Saved data entries:
☆ ☆ ☆

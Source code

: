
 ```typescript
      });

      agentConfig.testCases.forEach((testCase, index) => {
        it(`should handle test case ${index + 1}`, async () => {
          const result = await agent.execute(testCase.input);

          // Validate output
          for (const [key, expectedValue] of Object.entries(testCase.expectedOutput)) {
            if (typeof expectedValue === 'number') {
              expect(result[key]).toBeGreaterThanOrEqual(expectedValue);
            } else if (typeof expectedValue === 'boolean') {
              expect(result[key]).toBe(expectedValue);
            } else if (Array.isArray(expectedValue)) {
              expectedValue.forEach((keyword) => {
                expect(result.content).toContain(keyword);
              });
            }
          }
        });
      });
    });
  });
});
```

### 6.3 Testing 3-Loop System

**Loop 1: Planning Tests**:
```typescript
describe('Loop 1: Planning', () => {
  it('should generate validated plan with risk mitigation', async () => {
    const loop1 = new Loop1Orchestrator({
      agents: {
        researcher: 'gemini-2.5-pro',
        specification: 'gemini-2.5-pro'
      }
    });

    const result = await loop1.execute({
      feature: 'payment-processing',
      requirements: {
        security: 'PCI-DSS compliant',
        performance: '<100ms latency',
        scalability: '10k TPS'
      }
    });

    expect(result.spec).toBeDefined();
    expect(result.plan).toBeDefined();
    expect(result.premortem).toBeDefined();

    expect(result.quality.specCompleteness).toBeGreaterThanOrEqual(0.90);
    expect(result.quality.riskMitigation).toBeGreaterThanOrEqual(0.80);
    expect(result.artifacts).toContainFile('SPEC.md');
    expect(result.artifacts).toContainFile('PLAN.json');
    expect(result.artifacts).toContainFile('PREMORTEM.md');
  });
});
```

☆ ☆ ☆

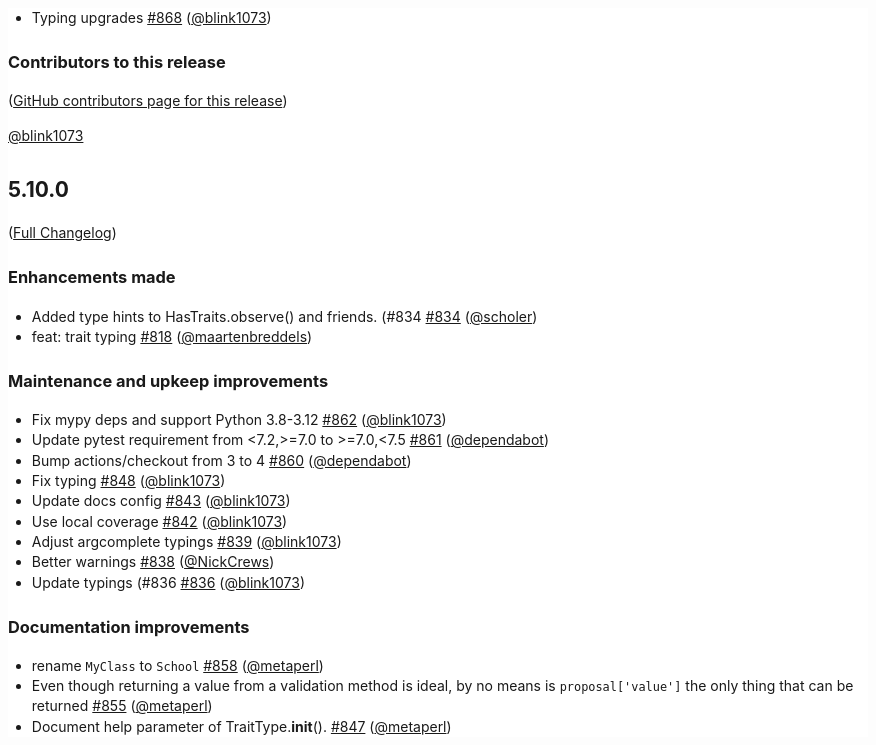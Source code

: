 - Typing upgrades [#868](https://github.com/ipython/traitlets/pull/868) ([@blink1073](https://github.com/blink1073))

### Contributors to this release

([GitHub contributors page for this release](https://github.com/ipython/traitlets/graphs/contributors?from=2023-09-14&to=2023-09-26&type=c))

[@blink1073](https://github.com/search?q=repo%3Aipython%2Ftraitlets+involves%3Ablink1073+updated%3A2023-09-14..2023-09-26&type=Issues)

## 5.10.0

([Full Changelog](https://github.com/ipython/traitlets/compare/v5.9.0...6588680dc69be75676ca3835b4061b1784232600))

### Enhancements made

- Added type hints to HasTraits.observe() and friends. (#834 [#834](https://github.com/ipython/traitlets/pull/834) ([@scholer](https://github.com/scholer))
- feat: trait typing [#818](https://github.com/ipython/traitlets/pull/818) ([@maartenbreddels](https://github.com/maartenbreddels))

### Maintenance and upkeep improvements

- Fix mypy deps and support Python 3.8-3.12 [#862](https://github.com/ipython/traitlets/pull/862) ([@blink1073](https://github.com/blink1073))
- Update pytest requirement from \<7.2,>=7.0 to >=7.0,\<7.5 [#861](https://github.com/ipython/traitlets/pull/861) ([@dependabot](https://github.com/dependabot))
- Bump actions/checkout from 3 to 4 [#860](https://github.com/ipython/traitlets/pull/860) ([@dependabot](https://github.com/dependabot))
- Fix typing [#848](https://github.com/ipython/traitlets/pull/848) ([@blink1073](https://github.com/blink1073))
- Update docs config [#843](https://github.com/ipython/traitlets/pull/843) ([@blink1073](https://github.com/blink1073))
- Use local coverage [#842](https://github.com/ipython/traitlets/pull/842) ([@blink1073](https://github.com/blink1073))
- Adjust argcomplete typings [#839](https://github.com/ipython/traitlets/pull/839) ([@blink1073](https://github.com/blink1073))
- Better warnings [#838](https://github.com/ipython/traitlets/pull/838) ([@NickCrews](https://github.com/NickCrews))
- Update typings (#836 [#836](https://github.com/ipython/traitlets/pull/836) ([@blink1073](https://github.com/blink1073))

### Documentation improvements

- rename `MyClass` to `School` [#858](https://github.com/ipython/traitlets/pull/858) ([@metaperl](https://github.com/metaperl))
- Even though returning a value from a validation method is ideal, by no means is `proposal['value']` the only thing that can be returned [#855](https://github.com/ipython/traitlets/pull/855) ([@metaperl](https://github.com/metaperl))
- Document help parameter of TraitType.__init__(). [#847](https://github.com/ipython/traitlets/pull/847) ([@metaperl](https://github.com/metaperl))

☆ ☆ ☆

## [TASK GOAL]
From the records above, copy each line that contains the word "keyword".

## [EXERCISE OUTPUT]
              expectedValue.forEach((keyword) => {
                expect(result.content).toContain(keyword);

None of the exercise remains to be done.